● What is expected:
Send each entry back exactly as given, pictures excluded.

══ Information supplied ══

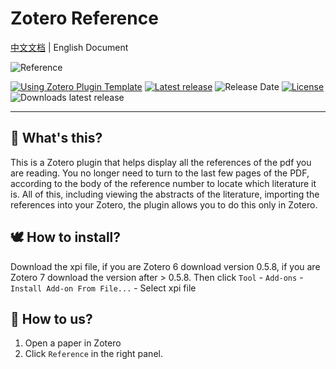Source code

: # Zotero Reference


[中文文档](README.md) | English Document


![Reference](addon/chrome/content/icons/favicon.png)

[![Using Zotero Plugin Template](https://img.shields.io/badge/Using-Zotero%20Plugin%20Template-blue?style=flat-round&logo=github)](https://github.com/windingwind/zotero-plugin-template)
[![Latest release](https://img.shields.io/github/v/release/MuiseDestiny/zotero-reference)](https://github.com/MuiseDestiny/zotero-reference/releases)
![Release Date](https://img.shields.io/github/release-date/MuiseDestiny/zotero-reference?color=9cf)
[![License](https://img.shields.io/github/license/MuiseDestiny/zotero-reference)](https://github.com/MuiseDestiny/zotero-reference/blob/master/LICENSE)
![Downloads latest release](https://img.shields.io/github/downloads/MuiseDestiny/zotero-reference/latest/total?color=yellow)

---


## 🤔 What's this?

This is a Zotero plugin that helps display all the references of the pdf you are reading. You no longer need to turn to the last few pages of the PDF, according to the body of the reference number to locate which literature it is. All of this, including viewing the abstracts of the literature, importing the references into your Zotero, the plugin allows you to do this only in Zotero.

## 🕊️ How to install? 

Download the xpi file, if you are Zotero 6 download version 0.5.8, if you are Zotero 7 download the version after > 0.5.8. Then click `Tool` - `Add-ons` - `Install Add-on From File...` - Select xpi file

## 🔔 How to us?


1. Open a paper in Zotero
2. Click `Reference` in the right panel.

═══

● Reply to the exercise:
Source code

: # Zotero Reference


[中文文档](README.md) | English Document


![Reference](addon/chrome/content/icons/favicon.png)

[![Using Zotero Plugin Template](https://img.shields.io/badge/Using-Zotero%20Plugin%20Template-blue?style=flat-round&logo=github)](https://github.com/windingwind/zotero-plugin-template)
[![Latest release](https://img.shields.io/github/v/release/MuiseDestiny/zotero-reference)](https://github.com/MuiseDestiny/zotero-reference/releases)
![Release Date](https://img.shields.io/github/release-date/MuiseDestiny/zotero-reference?color=9cf)
[![License](https://img.shields.io/github/license/MuiseDestiny/zotero-reference)](https://github.com/MuiseDestiny/zotero-reference/blob/master/LICENSE)
![Downloads latest release](https://img.shields.io/github/downloads/MuiseDestiny/zotero-reference/latest/total?color=yellow)

---


## 🤔 What's this?

This is a Zotero plugin that helps display all the references of the pdf you are reading. You no longer need to turn to the last few pages of the PDF, according to the body of the reference number to locate which literature it is. All of this, including viewing the abstracts of the literature, importing the references into your Zotero, the plugin allows you to do this only in Zotero.

## 🕊️ How to install? 

Download the xpi file, if you are Zotero 6 download version 0.5.8, if you are Zotero 7 download the version after > 0.5.8. Then click `Tool` - `Add-ons` - `Install Add-on From File...` - Select xpi file

## 🔔 How to us?


1. Open a paper in Zotero
2. Click `Reference` in the right panel.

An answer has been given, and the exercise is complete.